I was lucky. I was able to leverage the US education system to rise far above where I grew up, so I left at 18 when I was still young and hadn't been permanently ground down. Even though I've had a very successful career (beyond anything I could dream of as a kid, truly) I still struggle socially a bit in tech. So many American tech people grew up in the same milieu of upper-middle class American suburbia that their attitudes, (not voting but simply interpersonal) politics, and experiences are both homogeneous and yet extremely different from mine. So many smart people I work with and am friends with talk about their exhausting childhood being pushed from activity to activity that I can never connect with. And yes, sometimes I'm insensitive that friends of mine complain about parental pressure because my parents never had the resources to even send me to any of those activities. That I had parents in a stable marriage itself was a virtue where I grew up.

It's still crazy to me that I work with engineers who are second, sometimes third generation programmers. I had friends who couldn't even afford a computer until adulthood.

Yes that's the term "learned helplessness".

I am curious: what made you able to leverage the US education system? Was there a relative that influenced you to study? A teacher? Were you a part of a community program? What do you think got you out of the cycle?

I had just the right personality traits that made me a good fit for the education system.
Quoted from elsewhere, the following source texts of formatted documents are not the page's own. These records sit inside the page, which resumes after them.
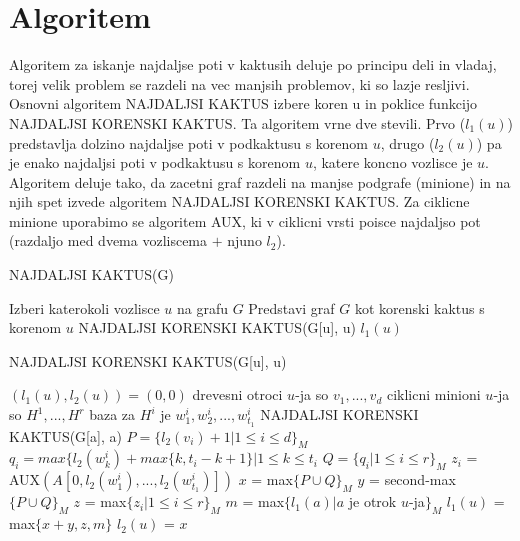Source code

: \documentclass{article}
\begin{document}
\section{Algoritem}

Algoritem za iskanje najdaljse poti v kaktusih deluje po principu deli in vladaj, torej velik problem se razdeli na vec manjsih problemov, ki so lazje resljivi. Osnovni algoritem NAJDALJSI KAKTUS izbere koren u in poklice funkcijo NAJDALJSI KORENSKI KAKTUS. Ta algoritem vrne dve stevili. Prvo ($l_1(u)$) predstavlja dolzino najdaljse poti v podkaktusu s korenom $u$, drugo ($l_2(u)$) pa je enako najdaljsi poti v podkaktusu s korenom $u$, katere koncno vozlisce je $u$. Algoritem deluje tako, da zacetni graf razdeli na manjse podgrafe (minione) in na njih spet izvede algoritem NAJDALJSI KORENSKI KAKTUS. Za ciklicne minione uporabimo se algoritem AUX, ki v ciklicni vrsti poisce najdaljso pot (razdaljo med dvema vozliscema $+$ njuno $l_2$).

\begin{algorithm}
\begin{algorithmic}[1]
\caption{NAJDALJSI KAKTUS(G)}
\State Izberi katerokoli vozlisce $u$ na grafu $G$
\State Predstavi graf $G$ kot korenski kaktus s korenom $u$
\State NAJDALJSI KORENSKI KAKTUS(G[u], u)
\State \Return $l_1(u)$
\end{algorithmic}
\end{algorithm}

\begin{algorithm}
\begin{algorithmic}[1]
\caption{NAJDALJSI KORENSKI KAKTUS(G[u], u)}
    \State $(l_1(u), l_2(u)) = (0,0)$
\Else
    \State drevesni otroci $u$-ja so $v_1, ..., v_d$
    \State ciklicni minioni $u$-ja so $H^1, ..., H^r$
    \State baza za $H^i$ je $w_1^i, w_2^i, ..., w^i_{t_1}$
        \State NAJDALJSI KORENSKI KAKTUS(G[a], a)
    \EndFor
    \State $P = \{l_2(v_i) + 1|1 \leq i \leq d\}_M$
        \State $q_i = max\{l_2(w^i_k) + max\{k, t_i-k+1\}|1\leq k \leq t_i$
    \EndFor
    \State $Q = \{q_i|1 \leq i \leq r\}_M$
        \State $z_i$ = AUX$(A[0, l_2(w_1^i), ..., l_2(w^i_{t_1})])$
    \EndFor
    \State $x$ = max$\{ P \cup Q \}_M$
    \State $y$ = second-max$\{ P \cup Q \}_M$
    \State $z$ = max$\{z_i|1 \leq i \leq r\}_M$
    \State $m$ = max$\{l_1(a)| a$ je otrok $u$-ja$\}_M$
    \State $l_1(u)$ = max$\{x+y, z, m \}$
    \State $l_2(u)$ = $x$
\EndIf
\end{algorithmic}
\end{algorithm}
\end{document}
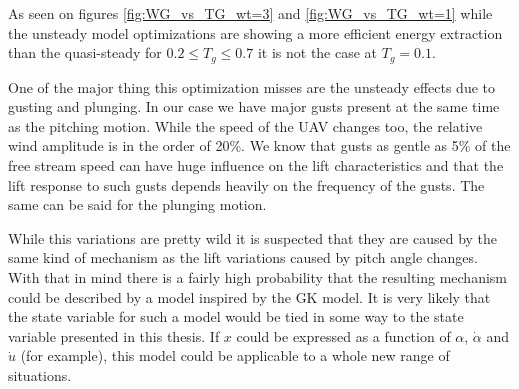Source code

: 
\par As seen on figures \ref{fig:WG_vs_TG_wt=3} and \ref{fig:WG_vs_TG_wt=1} while the unsteady model optimizations are showing a more efficient energy extraction than the quasi-steady for $0.2 \leq T_g \leq 0.7$ it is not the case at $T_g=0.1$. 



One of the major thing this optimization misses are the unsteady effects due to gusting and plunging.
In our case we have major gusts present at the same time as the pitching motion.
While the speed of the UAV changes too, the relative wind amplitude is in the order of 20\%.
We know that gusts as gentle as 5\% of the free stream speed can have huge influence on the lift characteristics and that the lift response to such gusts depends heavily on the frequency of the gusts.
The same can be said for the plunging motion.

\par While this variations are pretty wild it is suspected that they are caused by the same kind of mechanism as the lift variations caused by pitch angle changes.
With that in mind there is a fairly high probability that the resulting mechanism could be described by a model inspired by the GK model.
It is very likely that the state variable for such a model would be tied in some way to the state variable presented in this thesis.
If $x$ could be expressed as a function of $\alpha$, $\dot{\alpha}$ and $\dot{u}$ (for example), this model could be applicable to a whole new range of situations.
I loved to read, was fine at sitting still for a long time, loved learning without structure, and was not constantly comparing myself against friends. My sister was not so lucky and is having a hard time trying to enter the professional world.
Am I correct in understanding that you concluded that poverty is primarily a mindset issue?
No, they correctly identify it as learned helplessness which is a real behaviour common to many animals including humans. If you experience repeated misery, set backs, abuse, discrimination, and even just bad luck it conditions you to believe that no matter what you do you will always fall victim to the worst outcome so you just give up and stay where you are and endure it the best you can. That is not saying that the reason people are poor is due to that conditioning, it’s saying that they were conditioned to act that way because they were poor and now even if you provide them a way out they are so beaten down and demoralized that they will just stay where they are and not even try. It’s almost impossible for people who have not experienced that level of abuse to imagine what this feels like or follow the reasoning behind it.
Agreed. That's the conclusion I drew from my experience. It was painful to watch.

It is how I learned how people rationalize their world and the things they experience into some kind of logical end they deserve.

I would never say mindset is what makes a person poor.

Having grown up relatively poor (single-mother, section 8 housing) I read it as the commenter saying there is a mindset that accompanies poverty that you can only experience and appreciate having been poor. Not that the mindset causes poverty. This is true, in my experience.
How can someone read the post's article and write GP's comment, I wonder.